After weeks of anticipation, Finance Minister Enoch Godongwana delivered the 2025 Budget Speech on 12 March, outlining key fiscal measures aimed at stabilising debt while addressing critical service delivery needs. But for businesses and consumers alike, the reality is a higher tax burden, particularly through an increase in VAT.

Key Budget Highlights:

VAT increase:
A +0.5% hike in 2025 (to 15.5%) is expected to raise R28 billion in additional revenue, with another +0.5% increase coming in 2026. To offset some of the impact, social grants will rise by +5.9% and the VAT zero-rated basket will expand.

VAT increase image

New VAT-exempt items:

  • Canned vegetables
  • Dairy liquid blends
  • Organ meats

No inflation relief on tax brackets:
Personal income tax brackets, rebates, and medical tax credits remain unchanged, meaning effective taxation will increase as earnings rise.

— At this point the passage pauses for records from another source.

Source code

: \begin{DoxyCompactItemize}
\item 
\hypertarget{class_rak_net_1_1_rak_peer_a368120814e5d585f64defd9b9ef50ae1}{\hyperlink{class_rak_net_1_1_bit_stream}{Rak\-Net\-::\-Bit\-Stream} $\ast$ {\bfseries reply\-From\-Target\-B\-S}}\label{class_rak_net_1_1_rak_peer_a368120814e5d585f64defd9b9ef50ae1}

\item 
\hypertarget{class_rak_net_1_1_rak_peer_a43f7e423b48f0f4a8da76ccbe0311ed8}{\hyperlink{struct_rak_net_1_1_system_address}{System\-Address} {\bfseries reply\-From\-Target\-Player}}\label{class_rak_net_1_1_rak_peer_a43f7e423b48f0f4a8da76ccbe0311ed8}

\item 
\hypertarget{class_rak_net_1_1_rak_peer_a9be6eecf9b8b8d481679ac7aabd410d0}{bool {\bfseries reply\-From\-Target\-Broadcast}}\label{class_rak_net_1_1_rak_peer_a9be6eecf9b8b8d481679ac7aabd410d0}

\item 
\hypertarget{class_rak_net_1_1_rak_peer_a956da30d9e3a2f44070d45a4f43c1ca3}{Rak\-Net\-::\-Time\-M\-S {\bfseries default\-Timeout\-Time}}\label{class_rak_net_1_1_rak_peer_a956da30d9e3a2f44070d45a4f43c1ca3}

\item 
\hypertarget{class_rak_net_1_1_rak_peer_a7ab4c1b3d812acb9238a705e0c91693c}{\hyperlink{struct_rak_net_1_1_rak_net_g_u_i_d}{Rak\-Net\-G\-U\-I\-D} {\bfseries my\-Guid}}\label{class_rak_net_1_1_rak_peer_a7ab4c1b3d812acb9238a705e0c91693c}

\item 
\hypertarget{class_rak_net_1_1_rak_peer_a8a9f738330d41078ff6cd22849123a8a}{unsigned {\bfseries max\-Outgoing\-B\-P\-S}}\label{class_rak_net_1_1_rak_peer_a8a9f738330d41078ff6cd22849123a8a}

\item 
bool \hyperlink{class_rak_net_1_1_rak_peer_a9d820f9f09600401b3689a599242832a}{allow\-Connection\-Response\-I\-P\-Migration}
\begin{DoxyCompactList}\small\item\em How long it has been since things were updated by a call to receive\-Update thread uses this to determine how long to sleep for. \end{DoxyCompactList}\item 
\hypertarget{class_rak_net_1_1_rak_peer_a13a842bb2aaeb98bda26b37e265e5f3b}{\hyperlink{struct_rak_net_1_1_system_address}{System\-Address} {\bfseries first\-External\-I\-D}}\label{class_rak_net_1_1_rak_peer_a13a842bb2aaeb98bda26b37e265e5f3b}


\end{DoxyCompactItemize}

However, fuel levies will not increase in 2025.

Sin tax hikes:
Excise duties on alcohol and tobacco will rise by +6.75%, adding further cost pressure to consumers.

Debt servicing dominates:
A staggering R390 billion – i.e. 22% of total revenue – will go toward servicing national debt in 2025, surpassing the budget allocations for health, policing, or basic education. The government aims to stabilise debt and reduce the budget deficit to curb these rising costs in future budgets.

Revenue image

R1 trillion for infrastructure over three years:
Investment is heavily geared toward transport, energy, and water infrastructure, with spending allocated as follows:

  • R402 billion – Transport and logistics
  • R219 billion – Energy infrastructure
  • R156 billion – Water and sanitation

Budget image

This is tied to Operation Vulindlela, the Treasury-Presidency initiative to accelerate structural reforms.

A Delicate Balancing Act

“No Minister of Finance is ever happy to increase taxes,” said Godongwana. “We are aware that a lower tax burden can drive investment, job creation, and household spending power. However, we have had to balance this against pressing service delivery needs that cannot be postponed.”

Despite the cushioning effects of social grant increases and VAT-free essential foods, the higher VAT rate will squeeze already strained household budgets – and businesses must brace for the ripple effects on consumer spending.